NAME

Text::Same::FileChunkedSource

DESCRIPTION

Objects of this class represent a source of chunks (generally lines) in a file. The "chunks" could potentially be paragraphs or sentences.

SYNOPSIS

my $source = new Text::Same::FileChunkedSource(chunks->\@chunks)

METHODS

See below.
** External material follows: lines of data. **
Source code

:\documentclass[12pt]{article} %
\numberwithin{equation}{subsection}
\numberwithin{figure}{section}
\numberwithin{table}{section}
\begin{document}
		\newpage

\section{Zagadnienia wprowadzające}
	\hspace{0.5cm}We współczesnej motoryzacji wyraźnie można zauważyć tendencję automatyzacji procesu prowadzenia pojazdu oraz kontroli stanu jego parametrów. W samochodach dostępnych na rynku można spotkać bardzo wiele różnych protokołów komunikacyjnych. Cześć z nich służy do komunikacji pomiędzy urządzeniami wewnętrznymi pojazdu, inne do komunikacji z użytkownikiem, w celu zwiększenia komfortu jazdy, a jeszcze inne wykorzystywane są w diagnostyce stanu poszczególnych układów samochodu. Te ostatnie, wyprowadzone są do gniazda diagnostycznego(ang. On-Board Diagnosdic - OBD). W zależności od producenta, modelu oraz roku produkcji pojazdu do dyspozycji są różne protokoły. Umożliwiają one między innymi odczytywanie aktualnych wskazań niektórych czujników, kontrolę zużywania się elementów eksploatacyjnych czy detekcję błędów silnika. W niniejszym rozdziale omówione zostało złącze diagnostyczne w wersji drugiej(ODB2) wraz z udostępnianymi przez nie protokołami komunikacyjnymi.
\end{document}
Methods private to this module are prefixed by an underscore.

new

Title   : new
Usage   : $source = new Text::Same::FileChunkedSource(chunks->\@chunks)
Function: Creates a new ChunkedSource object from an array
Returns : A Text::Same::FileChunkedSource object
Args    : chunks - an array of strings

name

Title   : name
Usage   : my $name = $source->name();
Function: return the name of this source - generally the filename

get_all_chunks

Title   : get_all_chunks
Usage   : $all_chunks = $source->get_all_chunks;
Function: return (in order) the chunks from this source

get_chunk_by_indx

Title   : get_chunk_by_indx
Usage   : $chunk = $source->get_chunk_by_indx($indx);
Function: return the chunk/line at the given index in this source

get_all_chunks_count

Title   : get_all_chunks_count
Usage   : $count = $source->get_all_chunks_count;
Function: return the number of chunks in this source

get_filtered_chunk_indexes

Title   : get_filtered_chunk_indexes
Usage   : $filtered_chunk_indexes = $source->get_filtered_chunk_indexes($options);
Function: return (in order) the chunks from this source that match the given
          options:
           ignore_case=> (0 or 1)    -- ignore case when comparing
           ignore_blanks=> (0 or 1)  -- ignore blank lines when comparing
           ignore_space=> (0 or 1)   -- ignore whitespace in chunks

get_matching_chunk_indexes

Title   : get_matching_chunk_indexes
Usage   : $matches = $source->get_matching_chunk_indexes($options, $text);
Function: return (in order) the chunks from this source that match the given
          text.
          options:
           ignore_case=> (0 or 1)    -- ignore case when comparing
           ignore_blanks=> (0 or 1)  -- ignore blank lines when comparing
           ignore_space=> (0 or 1)   -- ignore whitespace in chunks

_get_filtered_indx_from_real

Title   : _get_filtered_indx_from_real
Usage   : $indx = $source->_get_filtered_indx_from_real($options, $real_indx);
Function: for the given index (eg. line number) in this source, return the
          corresponding index in the list of chunks generated by applying the
          $options.  For example if $options->{ignore_blanks} is true the
          filtered chunks will contain no blank lines.

eg. input lines:

  some text on line 0
  <blank line>
  <blank line>
  some text on line 3

the real index of "some text on line 3" is 3, but the filtered index is 1 if
ignore_blanks is set because the filtered lines are:
  some text on line 0
  some text on line 3

get_previous_chunk_indx

Title   : get_previous_chunk_indx
Usage   : $prev_chunk_indx =
              $source->get_previous_chunk_indx($options, $chunk_indx);
Function: return the previous chunk index from the list of filtered chunk
          indexes (for the given $options).  See discussion above.

get_next_chunk_indx

Title   : get_next_chunk_indx
Usage   : $next_chunk_indx =
              $source->get_next_chunk_indx($options, $chunk_indx);
Function: return the next chunk index from the list of filtered chunk
          indexes (for the given $options).  See discussion above.

AUTHOR

Kim Rutherford <kmr+same@xenu.org.uk>

COPYRIGHT & LICENSE

Copyright 2005,2006 Kim Rutherford. All rights reserved.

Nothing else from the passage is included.